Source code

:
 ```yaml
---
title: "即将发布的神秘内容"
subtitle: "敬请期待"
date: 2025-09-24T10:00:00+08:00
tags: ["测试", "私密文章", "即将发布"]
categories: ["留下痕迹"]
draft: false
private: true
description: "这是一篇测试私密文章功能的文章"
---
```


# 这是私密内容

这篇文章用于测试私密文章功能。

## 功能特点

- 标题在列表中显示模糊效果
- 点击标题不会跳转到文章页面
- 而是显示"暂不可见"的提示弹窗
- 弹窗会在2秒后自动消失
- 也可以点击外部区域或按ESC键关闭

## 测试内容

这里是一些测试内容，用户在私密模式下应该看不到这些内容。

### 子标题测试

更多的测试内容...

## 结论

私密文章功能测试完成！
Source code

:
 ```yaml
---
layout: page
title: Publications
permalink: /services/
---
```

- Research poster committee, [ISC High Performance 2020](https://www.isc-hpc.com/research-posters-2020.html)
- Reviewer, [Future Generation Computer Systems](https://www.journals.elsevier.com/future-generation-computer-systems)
----
» Work instruction
All of the data above needs to be retyped exactly, with each line as it stands.

» Response area
Source code

:
 ```yaml
---
title: "即将发布的神秘内容"
subtitle: "敬请期待"
date: 2025-09-24T10:00:00+08:00
tags: ["测试", "私密文章", "即将发布"]
categories: ["留下痕迹"]
draft: false
private: true
description: "这是一篇测试私密文章功能的文章"
---
```


# 这是私密内容

这篇文章用于测试私密文章功能。

## 功能特点

- 标题在列表中显示模糊效果
- 点击标题不会跳转到文章页面
- 而是显示"暂不可见"的提示弹窗
- 弹窗会在2秒后自动消失
- 也可以点击外部区域或按ESC键关闭

## 测试内容

这里是一些测试内容，用户在私密模式下应该看不到这些内容。

### 子标题测试

更多的测试内容...

## 结论

私密文章功能测试完成！
Source code

:
 ```yaml
---
layout: page
title: Publications
permalink: /services/
---
```

- Research poster committee, [ISC High Performance 2020](https://www.isc-hpc.com/research-posters-2020.html)
- Reviewer, [Future Generation Computer Systems](https://www.journals.elsevier.com/future-generation-computer-systems)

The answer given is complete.